1945 : une France à reconstruire… et à déminer
Lorsque la Seconde Guerre mondiale prend fin en 1945, la France est certes libérée, mais elle demeure un immense champ de dangers. Les armées allemandes, alliées et parfois même les réseaux de résistance ont disséminé des centaines de milliers de mines dans les forêts, les champs, les chemins, les prairies ou encore le long des routes et des voies ferrées.
Les populations n’osent plus cultiver leurs terres, emmener les troupeaux dans les pâturages ou laisser les enfants jouer librement. Chaque pas peut être fatal.
Le 21 février 1945, le Ministère de la Reconstruction crée officiellement le Service du Déminage. Cette mission gigantesque est confiée à environ 3 200 volontaires français, rejoints par près de 30 000 prisonniers de guerre allemands, dont beaucoup participeront activement au nettoyage du territoire.
Le travail est particulièrement dangereux. Les démineurs ne disposent pratiquement d’aucune expérience. Les techniques modernes de neutralisation n’existent pas encore et chaque intervention représente un risque permanent.
Georges Schultz : le courage au service des autres
Parmi ces hommes figure Georges Schultz, habitant de Montreux-Vieux.
À la fin de la guerre, cet homme de 36 ans est père de six jeunes enfants. Comme beaucoup de Français, il peine à retrouver un emploi. Soucieux d’assurer l’avenir de sa famille, il choisit de s’engager dans le Service du Déminage, pleinement conscient des dangers auxquels il s’expose.
Très rapidement, ses supérieurs remarquent son engagement, son efficacité et surtout son courage hors du commun. Ses compagnons racontent qu’il ne reculait devant aucune mission. Son audace était telle qu’il rapportait parfois chez lui certains engins explosifs découverts sur le terrain, qu’il entreposait dans la cave de sa maison. Une pratique qui paraît aujourd’hui inimaginable mais qui témoigne à la fois de la rudesse des conditions de travail et du caractère intrépide de cet homme.
Le 18 juillet 1945, alors qu’il intervient dans une forêt près d’Ueberstrass, Georges Schultz découvre une mine. En la transportant pour la mettre en sécurité, il trébuche accidentellement. Dans sa chute, l’engin explose.
Le démineur est tué sur le coup.
Il laisse une épouse et six enfants en bas âge.
Reconnu Mort pour la France, son nom est gravé sur le monument aux morts de Montreux-Vieux, rappelant aux générations futures le sacrifice de cet homme qui a donné sa vie pour rendre les campagnes à nouveau accessibles et sûres.
Le courage d’une mère de famille
La disparition de Georges Schultz bouleverse profondément sa famille.
Son épouse, Cécile Karm, se retrouve seule avec six enfants : Georges, Hubert, Huguette, Raymonde, Cécile et Andrée.

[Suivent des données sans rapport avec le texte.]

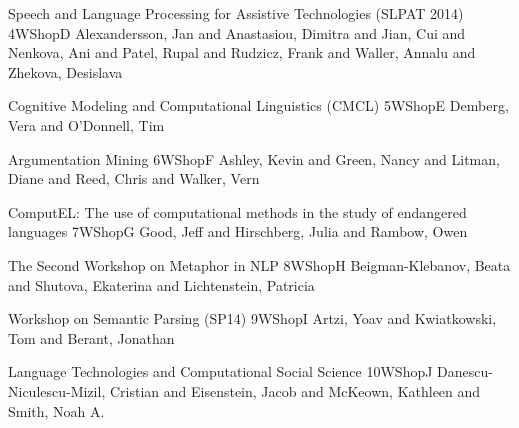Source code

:\begin{wsschedule}
  {Speech and Language Processing for Assistive Technologies (SLPAT 2014)}
  {4}{WShopD}
  {Alexandersson, Jan and Anastasiou, Dimitra and Jian, Cui and Nenkova, Ani and Patel, Rupal and
    Rudzicz, Frank and Waller, Annalu and Zhekova, Desislava}
  {\WShopLocD}
  
\end{wsschedule}
\begin{wsschedule}
  {Cognitive Modeling and Computational Linguistics (CMCL)}
  {5}{WShopE}
  {Demberg, Vera and O'Donnell, Tim}
  {\WShopLocE}
  
\end{wsschedule}
\begin{wsschedule}
  {Argumentation Mining}
  {6}{WShopF}
  {Ashley, Kevin and Green, Nancy and Litman, Diane and Reed, Chris and Walker, Vern}
  {\WShopLocF}
  
\end{wsschedule}
\begin{wsschedule}
  {ComputEL: The use of computational methods in the study of endangered languages}
  {7}{WShopG}
  {Good, Jeff and Hirschberg, Julia and Rambow, Owen}
  {\WShopLocG}
  
\end{wsschedule}
\begin{wsschedule}
  {The Second Workshop on Metaphor in NLP}
  {8}{WShopH}
  {Beigman-Klebanov, Beata and Shutova, Ekaterina and Lichtenstein, Patricia}
  {\WShopLocH}
  
\end{wsschedule}
\begin{wsschedule}
  {Workshop on Semantic Parsing (SP14)}
  {9}{WShopI}
  {Artzi, Yoav and Kwiatkowski, Tom and Berant, Jonathan}
  {\WShopLocI}
  
\end{wsschedule}
\begin{wsschedule}
  {Language Technologies and Computational Social Science}
  {10}{WShopJ}
  {Danescu-Niculescu-Mizil, Cristian and Eisenstein, Jacob and McKeown, Kathleen and Smith, Noah A.}
  {\WShopLocJ}
  
\end{wsschedule}



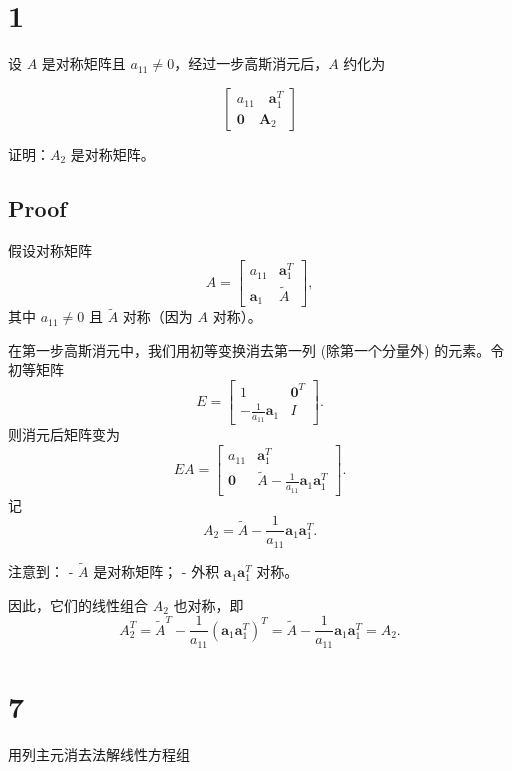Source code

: \documentclass[11pt]{article}
\begin{document}
    \section{1}\label{section}

设 \(A\) 是对称矩阵且 \(a_{11}\not=0\)，经过一步高斯消元后，\(A\) 约化为

\[
\begin{bmatrix}
a_{11} \quad \boldsymbol{a}_1^T \\
\boldsymbol{0} \quad \boldsymbol{A}_2
\end{bmatrix}
\]

证明：\(A_2\) 是对称矩阵。

    \subsection{Proof}\label{proof}

假设对称矩阵 \[
A = \begin{bmatrix}
a_{11} & \boldsymbol{a}_1^T \\
\boldsymbol{a}_1 & \tilde{A}
\end{bmatrix},
\] 其中 \(a_{11}\neq 0\) 且 \(\tilde{A}\) 对称（因为 \(A\) 对称）。

在第一步高斯消元中，我们用初等变换消去第一列 (除第一个分量外)
的元素。令初等矩阵 \[
E = \begin{bmatrix}
1 & \boldsymbol{0}^T \\
-\frac{1}{a_{11}}\boldsymbol{a}_1 & I
\end{bmatrix}.
\] 则消元后矩阵变为 \[
EA = 
\begin{bmatrix}
a_{11} & \boldsymbol{a}_1^T \\
\boldsymbol{0} & \tilde{A} - \frac{1}{a_{11}}\boldsymbol{a}_1 \boldsymbol{a}_1^T
\end{bmatrix}.
\] 记 \[
A_2 = \tilde{A} - \frac{1}{a_{11}}\boldsymbol{a}_1 \boldsymbol{a}_1^T.
\]

注意到： - \(\tilde{A}\) 是对称矩阵； - 外积
\(\boldsymbol{a}_1 \boldsymbol{a}_1^T\) 对称。

因此，它们的线性组合 \(A_2\) 也对称，即 \[
A_2^T = \tilde{A}^T - \frac{1}{a_{11}}(\boldsymbol{a}_1 \boldsymbol{a}_1^T)^T = \tilde{A} - \frac{1}{a_{11}} \boldsymbol{a}_1 \boldsymbol{a}_1^T = A_2.
\]

    \section{7}\label{section}

用列主元消去法解线性方程组
\end{document}
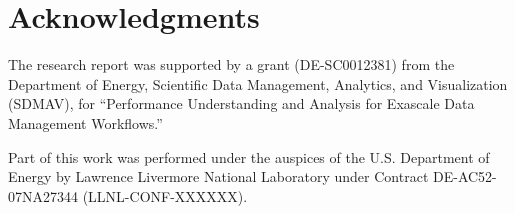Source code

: \section{Acknowledgments}

The research report was supported by a grant (DE-SC0012381) from the
Department of Energy, Scientific Data Management, Analytics, and
Visualization (SDMAV), for ``Performance Understanding and Analysis
for Exascale Data Management Workflows.''

Part of this work was performed under the auspices of the
U.S. Department of Energy by Lawrence Livermore National Laboratory
under Contract DE-AC52-07NA27344 (LLNL-CONF-XXXXXX).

Pour faire vivre sa famille, elle choisit d’exercer le métier de modiste, un véritable artisanat d’art. Elle crée et confectionne des chapeaux pour femmes et pour hommes, entièrement réalisés à la main. À cette époque, le chapeau est un accessoire indispensable de la vie quotidienne, particulièrement lors des cérémonies religieuses ou des sorties dominicales.
Grâce à un courage et une détermination remarquables, elle parvient à élever seule ses enfants, qui connaîtront tous une belle réussite professionnelle.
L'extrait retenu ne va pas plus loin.